__What is being asked__
Using the data that follows, give the number of lines where the string "laws" occurs, and nothing else.

——

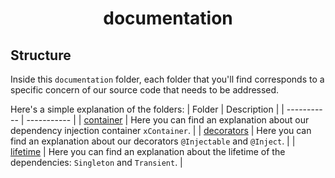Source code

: <h1 align="center">
  documentation
</h1>

## Structure

Inside this `documentation` folder, each folder that you'll find corresponds to a specific concern of our source code that needs to be addressed.

Here's a simple explanation of the folders:
| Folder | Description |
| ----------- | ----------- |
| [container](./container/container.md) | Here you can find an explanation about our dependency injection container `xContainer`. |
| [decorators](./decorators/decorators.md) | Here you can find an explanation about our decorators `@Injectable` and `@Inject`. |
| [lifetime](./lifetime/lifetime.md) | Here you can find an explanation about the lifetime of the dependencies: `Singleton` and `Transient`. |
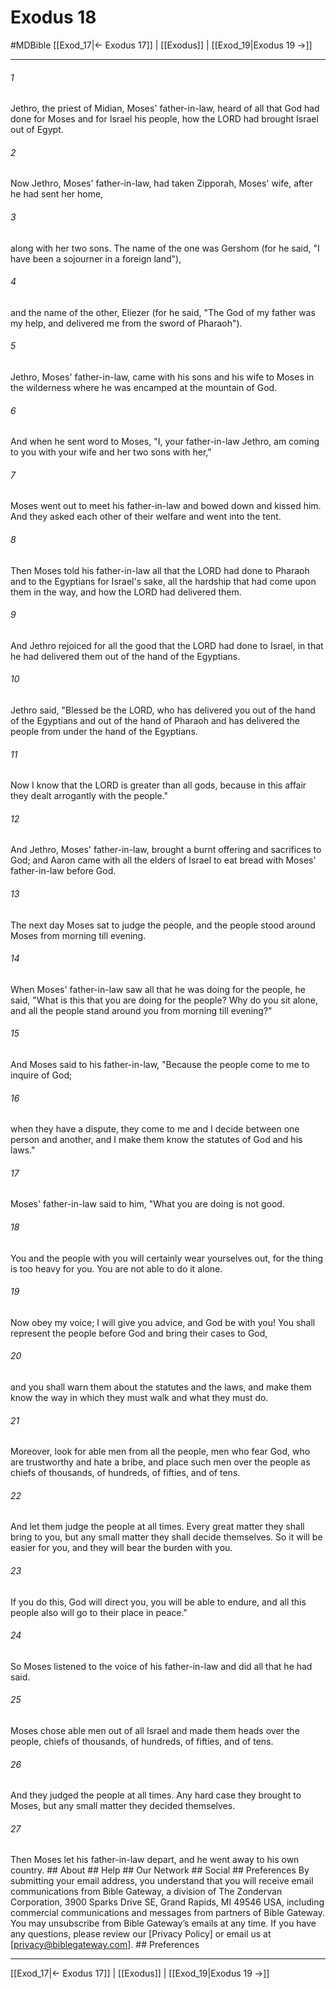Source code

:# Exodus 18
#MDBible
[[Exod_17|← Exodus 17]] | [[Exodus]] | [[Exod_19|Exodus 19 →]]

***


###### 1 
Jethro, the priest of Midian, Moses' father-in-law, heard of all that God had done for Moses and for Israel his people, how the LORD had brought Israel out of Egypt. 

###### 2 
Now Jethro, Moses' father-in-law, had taken Zipporah, Moses' wife, after he had sent her home, 

###### 3 
along with her two sons. The name of the one was Gershom (for he said, "I have been a sojourner in a foreign land"), 

###### 4 
and the name of the other, Eliezer (for he said, "The God of my father was my help, and delivered me from the sword of Pharaoh"). 

###### 5 
Jethro, Moses' father-in-law, came with his sons and his wife to Moses in the wilderness where he was encamped at the mountain of God. 

###### 6 
And when he sent word to Moses, "I, your father-in-law Jethro, am coming to you with your wife and her two sons with her," 

###### 7 
Moses went out to meet his father-in-law and bowed down and kissed him. And they asked each other of their welfare and went into the tent. 

###### 8 
Then Moses told his father-in-law all that the LORD had done to Pharaoh and to the Egyptians for Israel's sake, all the hardship that had come upon them in the way, and how the LORD had delivered them. 

###### 9 
And Jethro rejoiced for all the good that the LORD had done to Israel, in that he had delivered them out of the hand of the Egyptians. 

###### 10 
Jethro said, "Blessed be the LORD, who has delivered you out of the hand of the Egyptians and out of the hand of Pharaoh and has delivered the people from under the hand of the Egyptians. 

###### 11 
Now I know that the LORD is greater than all gods, because in this affair they dealt arrogantly with the people." 

###### 12 
And Jethro, Moses' father-in-law, brought a burnt offering and sacrifices to God; and Aaron came with all the elders of Israel to eat bread with Moses' father-in-law before God. 

###### 13 
The next day Moses sat to judge the people, and the people stood around Moses from morning till evening. 

###### 14 
When Moses' father-in-law saw all that he was doing for the people, he said, "What is this that you are doing for the people? Why do you sit alone, and all the people stand around you from morning till evening?" 

###### 15 
And Moses said to his father-in-law, "Because the people come to me to inquire of God; 

###### 16 
when they have a dispute, they come to me and I decide between one person and another, and I make them know the statutes of God and his laws." 

###### 17 
Moses' father-in-law said to him, "What you are doing is not good. 

###### 18 
You and the people with you will certainly wear yourselves out, for the thing is too heavy for you. You are not able to do it alone. 

###### 19 
Now obey my voice; I will give you advice, and God be with you! You shall represent the people before God and bring their cases to God, 

###### 20 
and you shall warn them about the statutes and the laws, and make them know the way in which they must walk and what they must do. 

###### 21 
Moreover, look for able men from all the people, men who fear God, who are trustworthy and hate a bribe, and place such men over the people as chiefs of thousands, of hundreds, of fifties, and of tens. 

###### 22 
And let them judge the people at all times. Every great matter they shall bring to you, but any small matter they shall decide themselves. So it will be easier for you, and they will bear the burden with you. 

###### 23 
If you do this, God will direct you, you will be able to endure, and all this people also will go to their place in peace." 

###### 24 
So Moses listened to the voice of his father-in-law and did all that he had said. 

###### 25 
Moses chose able men out of all Israel and made them heads over the people, chiefs of thousands, of hundreds, of fifties, and of tens. 

###### 26 
And they judged the people at all times. Any hard case they brought to Moses, but any small matter they decided themselves. 

###### 27 
Then Moses let his father-in-law depart, and he went away to his own country. ## About ## Help ## Our Network ## Social ## Preferences By submitting your email address, you understand that you will receive email communications from Bible Gateway, a division of The Zondervan Corporation, 3900 Sparks Drive SE, Grand Rapids, MI 49546 USA, including commercial communications and messages from partners of Bible Gateway. You may unsubscribe from Bible Gateway&rsquo;s emails at any time. If you have any questions, please review our [Privacy Policy] or email us at [privacy@biblegateway.com]. ## Preferences

***

[[Exod_17|← Exodus 17]] | [[Exodus]] | [[Exod_19|Exodus 19 →]]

——

__Result below__
2